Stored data

Start of Block

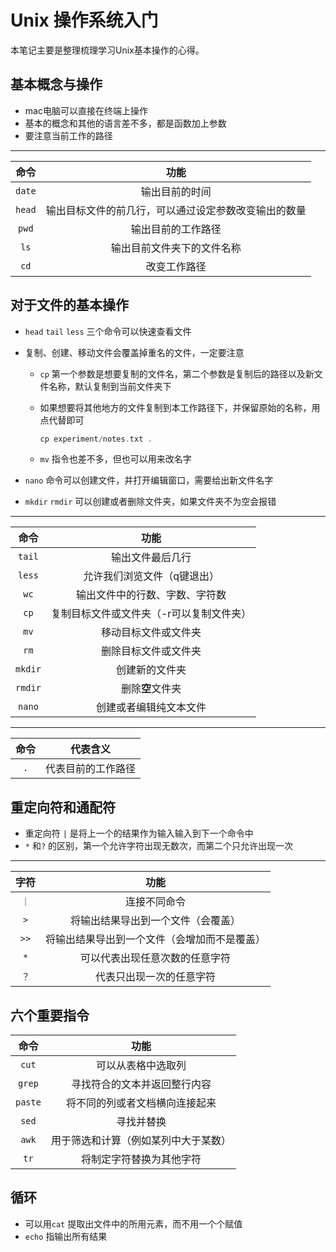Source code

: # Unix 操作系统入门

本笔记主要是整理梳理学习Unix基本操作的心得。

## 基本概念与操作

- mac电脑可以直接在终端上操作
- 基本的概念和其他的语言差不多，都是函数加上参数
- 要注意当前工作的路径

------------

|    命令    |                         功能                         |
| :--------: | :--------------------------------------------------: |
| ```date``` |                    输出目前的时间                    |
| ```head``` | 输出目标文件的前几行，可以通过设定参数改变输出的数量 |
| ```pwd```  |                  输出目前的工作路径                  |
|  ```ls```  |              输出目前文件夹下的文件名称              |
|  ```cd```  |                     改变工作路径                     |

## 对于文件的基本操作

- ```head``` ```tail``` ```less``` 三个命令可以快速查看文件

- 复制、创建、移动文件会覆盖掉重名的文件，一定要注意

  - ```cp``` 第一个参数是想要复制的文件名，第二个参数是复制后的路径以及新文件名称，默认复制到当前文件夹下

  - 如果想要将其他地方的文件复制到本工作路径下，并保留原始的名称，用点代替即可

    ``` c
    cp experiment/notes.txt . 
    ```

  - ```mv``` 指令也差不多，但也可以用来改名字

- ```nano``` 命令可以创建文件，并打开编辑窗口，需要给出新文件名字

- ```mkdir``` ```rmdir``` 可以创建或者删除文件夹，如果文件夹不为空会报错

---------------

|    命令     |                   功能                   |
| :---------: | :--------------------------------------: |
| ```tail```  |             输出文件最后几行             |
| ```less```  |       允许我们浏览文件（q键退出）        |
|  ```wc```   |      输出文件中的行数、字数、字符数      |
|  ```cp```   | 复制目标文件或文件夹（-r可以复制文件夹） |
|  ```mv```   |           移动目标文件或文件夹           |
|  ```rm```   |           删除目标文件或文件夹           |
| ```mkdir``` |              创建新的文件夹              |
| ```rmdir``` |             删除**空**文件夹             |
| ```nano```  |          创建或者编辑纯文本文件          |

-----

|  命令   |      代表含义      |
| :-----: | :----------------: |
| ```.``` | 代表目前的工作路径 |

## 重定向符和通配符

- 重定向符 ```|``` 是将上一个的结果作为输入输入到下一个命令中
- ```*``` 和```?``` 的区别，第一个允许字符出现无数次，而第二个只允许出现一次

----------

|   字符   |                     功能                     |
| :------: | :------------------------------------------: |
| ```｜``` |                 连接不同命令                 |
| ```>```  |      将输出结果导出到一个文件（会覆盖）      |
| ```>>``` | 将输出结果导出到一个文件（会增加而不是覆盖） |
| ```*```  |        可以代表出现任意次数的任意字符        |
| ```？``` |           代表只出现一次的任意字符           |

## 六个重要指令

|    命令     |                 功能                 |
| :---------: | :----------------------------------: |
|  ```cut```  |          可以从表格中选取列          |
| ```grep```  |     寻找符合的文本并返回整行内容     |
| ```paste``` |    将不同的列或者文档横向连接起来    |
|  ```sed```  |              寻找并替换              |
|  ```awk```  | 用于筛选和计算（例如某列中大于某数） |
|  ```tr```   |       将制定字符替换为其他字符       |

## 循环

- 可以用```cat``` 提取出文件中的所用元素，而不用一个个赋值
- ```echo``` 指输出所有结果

End of Block

Assignment. Keep the pictures out of the copy and write out the data exactly as it stands.

Expected answer.
Source code

: # Unix 操作系统入门

本笔记主要是整理梳理学习Unix基本操作的心得。

## 基本概念与操作

- mac电脑可以直接在终端上操作
- 基本的概念和其他的语言差不多，都是函数加上参数
- 要注意当前工作的路径

------------

|    命令    |                         功能                         |
| :--------: | :--------------------------------------------------: |
| ```date``` |                    输出目前的时间                    |
| ```head``` | 输出目标文件的前几行，可以通过设定参数改变输出的数量 |
| ```pwd```  |                  输出目前的工作路径                  |
|  ```ls```  |              输出目前文件夹下的文件名称              |
|  ```cd```  |                     改变工作路径                     |

## 对于文件的基本操作

- ```head``` ```tail``` ```less``` 三个命令可以快速查看文件

- 复制、创建、移动文件会覆盖掉重名的文件，一定要注意

  - ```cp``` 第一个参数是想要复制的文件名，第二个参数是复制后的路径以及新文件名称，默认复制到当前文件夹下

  - 如果想要将其他地方的文件复制到本工作路径下，并保留原始的名称，用点代替即可

    ``` c
    cp experiment/notes.txt . 
    ```

  - ```mv``` 指令也差不多，但也可以用来改名字

- ```nano``` 命令可以创建文件，并打开编辑窗口，需要给出新文件名字

- ```mkdir``` ```rmdir``` 可以创建或者删除文件夹，如果文件夹不为空会报错

---------------

|    命令     |                   功能                   |
| :---------: | :--------------------------------------: |
| ```tail```  |             输出文件最后几行             |
| ```less```  |       允许我们浏览文件（q键退出）        |
|  ```wc```   |      输出文件中的行数、字数、字符数      |
|  ```cp```   | 复制目标文件或文件夹（-r可以复制文件夹） |
|  ```mv```   |           移动目标文件或文件夹           |
|  ```rm```   |           删除目标文件或文件夹           |
| ```mkdir``` |              创建新的文件夹              |
| ```rmdir``` |             删除**空**文件夹             |
| ```nano```  |          创建或者编辑纯文本文件          |

-----

|  命令   |      代表含义      |
| :-----: | :----------------: |
| ```.``` | 代表目前的工作路径 |

## 重定向符和通配符

- 重定向符 ```|``` 是将上一个的结果作为输入输入到下一个命令中
- ```*``` 和```?``` 的区别，第一个允许字符出现无数次，而第二个只允许出现一次

----------

|   字符   |                     功能                     |
| :------: | :------------------------------------------: |
| ```｜``` |                 连接不同命令                 |
| ```>```  |      将输出结果导出到一个文件（会覆盖）      |
| ```>>``` | 将输出结果导出到一个文件（会增加而不是覆盖） |
| ```*```  |        可以代表出现任意次数的任意字符        |
| ```？``` |           代表只出现一次的任意字符           |

## 六个重要指令

|    命令     |                 功能                 |
| :---------: | :----------------------------------: |
|  ```cut```  |          可以从表格中选取列          |
| ```grep```  |     寻找符合的文本并返回整行内容     |
| ```paste``` |    将不同的列或者文档横向连接起来    |
|  ```sed```  |              寻找并替换              |
|  ```awk```  | 用于筛选和计算（例如某列中大于某数） |
|  ```tr```   |       将制定字符替换为其他字符       |

## 循环

- 可以用```cat``` 提取出文件中的所用元素，而不用一个个赋值
- ```echo``` 指输出所有结果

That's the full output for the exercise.